Fixes #4503.
### Problem
Transactions leak when `drop;` executes in a `branch_route` and modules like `pua_dialoginfo` are loaded. The leaked transactions persist indefinitely in shared memory — no final reply is sent, no timer fires, and `wait_handler()` never frees the cell.
### Cause
`set_kr()` accumulates flags with `|=`, but the first cleanup check in `t_unref()` uses exact equality:
```c if(unlikely(kr == REQ_ERR_DELAYED)) { // fails when other flags are set ```
When `pua_dialoginfo` processes an INVITE, it calls `dialog_publish_multi()` inline during `DLGCB_CREATED`, which goes through `pua_send_publish()` → `tmb.t_request()` → `t_uac_prepare()` → `set_kr(REQ_FWDED)`. If the INVITE's `branch_route` then calls `drop;`, `t_relay_to()` ORs in `REQ_ERR_DELAYED`, making `_tm_kr = REQ_FWDED | REQ_ERR_DELAYED` (17).

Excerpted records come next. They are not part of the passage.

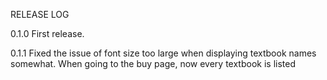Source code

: RELEASE LOG

0.1.0 First release. 

0.1.1 Fixed the issue of font size too large when displaying textbook names somewhat. When going to the buy page, now every textbook is listed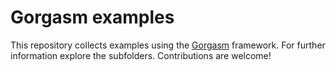 # Gorgasm examples

This repository collects examples using the
[Gorgasm](https://github.com/remogatto/gorgasm) framework. For further
information explore the subfolders. Contributions are welcome!

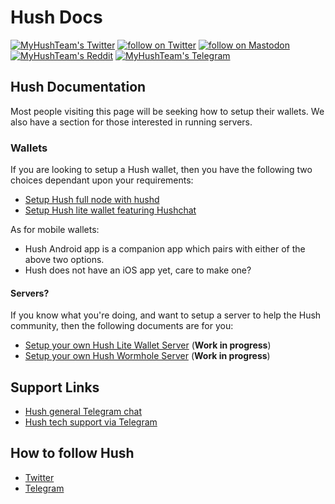# Hush Docs

<p align="left">
    <a href="https://twitter.com/MyHushTeam">
        <img src="https://img.shields.io/twitter/url?style=social&url=https%3A%2F%2Ftwitter.com%2Fmyhushteam"
            alt="MyHushTeam's Twitter"></a>
    <a href="https://twitter.com/intent/follow?screen_name=MyHushTeam">
        <img src="https://img.shields.io/twitter/follow/MyHushTeam?style=social&logo=twitter"
            alt="follow on Twitter"></a>
    <a href="https://fosstodon.org/@myhushteam">
        <img src="https://img.shields.io/badge/Mastodon-MyHushTeam-blue"
            alt="follow on Mastodon"></a>
    <a href="https://www.reddit.com/r/Myhush/">
        <img src="https://img.shields.io/reddit/subreddit-subscribers/Myhush?style=social"
            alt="MyHushTeam's Reddit"></a>
    <a href="https://t.me/Hush_Coin">
        <img src="https://img.shields.io/badge/Telegram-2CA5E0?style=for-the-badge&logo=telegram&logoColor=white" alt="MyHushTeam's Telegram"></a>
</p>

## Hush Documentation

Most people visiting this page will be seeking how to setup their wallets. We also have a section for those interested in running servers.

### Wallets

If you are looking to setup a Hush wallet, then you have the following two choices dependant upon your requirements:

- [Setup Hush full node with hushd](sd.md)
- [Setup Hush lite wallet featuring Hushchat](sdl.md)

As for mobile wallets:
- Hush Android app is a companion app which pairs with either of the above two options.
- Hush does not have an iOS app yet, care to make one?

#### Servers?

If you know what you're doing, and want to setup a server to help the Hush community, then the following documents are for you:

- [Setup your own Hush Lite Wallet Server](hush-lite-server.md) (**Work in progress**)
- [Setup your own Hush Wormhole Server](wormhole.md) (**Work in progress**)

## Support Links

- [Hush general Telegram chat](https://t.me/Hush_Coin)
- [Hush tech support via Telegram](https://t.me/hush8support)

## How to follow Hush

- [Twitter](https://twitter.com/MyHushTeam)
- [Telegram](https://t.me/Hush_Coin)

In `t_unref()`: - Check 1: `17 == 16` → false - Check 2: `17 == 0` → false - Check 3: `(17 & 16)` true, but `(17 & ~(4|2|16|1))` = 0 → false
All three checks fail. The transaction is orphaned.

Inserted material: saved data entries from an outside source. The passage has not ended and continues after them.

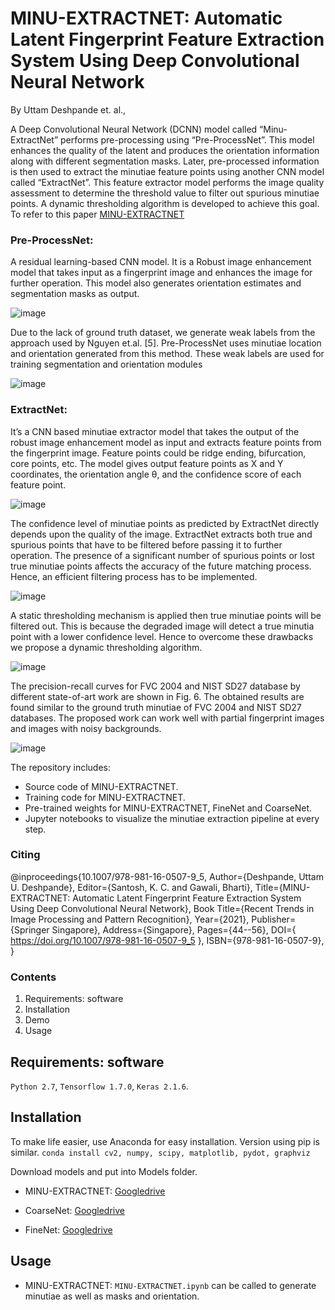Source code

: # MINU-EXTRACTNET: Automatic Latent Fingerprint Feature Extraction System Using Deep Convolutional Neural Network

By Uttam Deshpande et. al.,







A Deep Convolutional Neural Network  (DCNN) model called “Minu-ExtractNet” performs pre-processing using “Pre-ProcessNet”. This model enhances the quality of the latent and produces the orientation information along with different segmentation masks. Later, pre-processed information is then used to extract the minutiae feature points using another CNN model called “ExtractNet”. This feature extractor model performs the image quality assessment to determine the threshold value to filter out spurious minutiae points. A dynamic thresholding algorithm is developed to achieve this goal.
To refer to this paper [MINU-EXTRACTNET](https://doi.org/10.1007/978-981-16-0507-9_5)

### Pre-ProcessNet: 
A residual learning-based CNN model. It is a Robust image enhancement model that takes input as a fingerprint image and enhances the image for further operation. This model also generates orientation estimates and segmentation masks as output.

![image](https://user-images.githubusercontent.com/107185323/197522777-6b5991b8-8298-4074-9994-980655d3377f.png)

Due to the lack of ground truth dataset, we generate weak labels from the approach used by Nguyen et.al. [5]. Pre-ProcessNet uses minutiae location and orientation generated from this method. These weak labels are used for training segmentation and orientation modules

![image](https://user-images.githubusercontent.com/107185323/197522845-bf57054a-ebc2-4799-955f-1075693f959c.png)

### ExtractNet: 
It’s a CNN based minutiae extractor model that takes the output of the robust image enhancement model as input and extracts feature points from the fingerprint image. Feature points could be ridge ending, bifurcation, core points, etc. The model gives output feature points as X and Y coordinates, the orientation angle θ, and the confidence score of each feature point.

![image](https://user-images.githubusercontent.com/107185323/197522897-1a7ab288-8cb3-4d25-bace-a15df0f09980.png)

The confidence level of minutiae points as predicted by ExtractNet directly depends upon the quality of the image. ExtractNet extracts both true and spurious points that have to be filtered before passing it to further operation. The presence of a significant number of spurious points or lost true minutiae points affects the accuracy of the future matching process. Hence, an efficient filtering process has to be implemented. 

![image](https://user-images.githubusercontent.com/107185323/197522970-d2ac88c0-5261-4e6f-ad6c-53cedf91571f.png)

A static thresholding mechanism is applied then true minutiae points will be filtered out. This is because the degraded image will detect a true minutia point with a lower confidence level. Hence to overcome these drawbacks we propose a dynamic thresholding algorithm.

![image](https://user-images.githubusercontent.com/107185323/197523031-ce380111-a7fe-4345-81fa-a9a181d10f76.png)

The precision-recall curves for FVC 2004 and NIST SD27 database by different state-of-art work are shown in Fig. 6. The obtained results are found similar to the ground truth minutiae of FVC 2004 and NIST SD27 databases. The proposed work can work well with partial fingerprint images and images with noisy backgrounds.

![image](https://user-images.githubusercontent.com/107185323/197523104-714b2ffd-d315-4b57-a524-2fc9121f99bd.png)



The repository includes:

* Source code of MINU-EXTRACTNET.
* Training code for MINU-EXTRACTNET.
* Pre-trained weights for MINU-EXTRACTNET, FineNet and CoarseNet.
* Jupyter notebooks to visualize the minutiae extraction pipeline at every step.

### Citing
@inproceedings{10.1007/978-981-16-0507-9_5, 
Author={Deshpande, Uttam U. Deshpande},
Editor={Santosh, K. C. and Gawali, Bharti},
Title={MINU-EXTRACTNET: Automatic Latent Fingerprint Feature Extraction System Using Deep Convolutional Neural Network},
Book Title={Recent Trends in Image Processing and Pattern Recognition},
Year={2021},
Publisher={Springer Singapore},
Address={Singapore},
Pages={44--56},
DOI={ https://doi.org/10.1007/978-981-16-0507-9_5 },
ISBN={978-981-16-0507-9},
}


### Contents
1. Requirements: software
2. Installation
3. Demo
4. Usage

## Requirements: software
`Python 2.7`, `Tensorflow 1.7.0`, `Keras 2.1.6`.

## Installation
To make life easier, use Anaconda for easy installation. Version using pip is similar.
`conda install cv2, numpy, scipy, matplotlib, pydot, graphviz`

Download models and put into Models folder.

* MINU-EXTRACTNET: [Googledrive](https://drive.google.com/file/d/1e-fvLhwvw8Sg1uVkM6oBT6QncWZgloap/view?usp=sharing)

* CoarseNet: [Googledrive](https://drive.google.com/file/d/1bU3T-XQRlKy6C77e5eD-DOD_QlNlAIjR/view?usp=sharing)

* FineNet: [Googledrive](https://drive.google.com/file/d/1rQw6hs-3hv_7WqJQ8ZYhJhi4laa-9qbY/view?usp=sharing)

## Usage
* MINU-EXTRACTNET: `MINU-EXTRACTNET.ipynb` can be called to generate minutiae as well as masks and orientation.


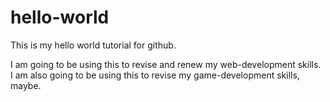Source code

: # hello-world
This is my hello world tutorial for github.

I am going to be using this to revise and renew my web-development skills.
I am also going to be using this to revise my game-development skills, maybe.
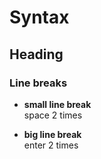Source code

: # Syntax

## Heading

### Line breaks

- **small line break**  
    space 2 times


- **big line break**  
    enter 2 times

This affects any module that calls `t_request()` or `t_uac_prepare()` inline during INVITE processing — `pua_dialoginfo` is one common example.
### Fix
Change the check from exact equality to a bitwise test:
```c - if(unlikely(kr == REQ_ERR_DELAYED)) { + if(unlikely(kr & REQ_ERR_DELAYED)) { ```
The delayed-reply handler now fires whenever `REQ_ERR_DELAYED` is present, regardless of other flags accumulated by `set_kr()`.
This is safe because: - `REQ_ERR_DELAYED` is only set in `t_relay_to()` when `t_forward_nonack()` fails and the delayed-reply path is chosen — it is never set spuriously. - `kill_transaction()` already handles the case where a final reply was previously sent (`FL_FINAL_REPLY` check → `t_release_transaction()`).
The existing check-3 fallback (lines 2077-2084) becomes unreachable after this change but is harmless to leave in place.
### Workaround
On 6.1+ where `delayed_reply` is a runtime modparam, setting `modparam("tm", "delayed_reply", 0)` avoids the vulnerable code path. On ≤ 6.0.x, `TM_DELAYED_REPLY` is a compile-time `#define` (always on) and there is no workaround — only this patch fixes the leak.
### Test results
Ten-scenario matrix across 6.0.3, 6.1.0, and 6.2.0-dev0 master. 1000 INVITEs per run, `fr_timer=5000`, `branch_route` with unconditional `drop;`. Contamination triggered naturally by loading `dialog` + `pua` + `pua_dialoginfo` — no source modification beyond this patch.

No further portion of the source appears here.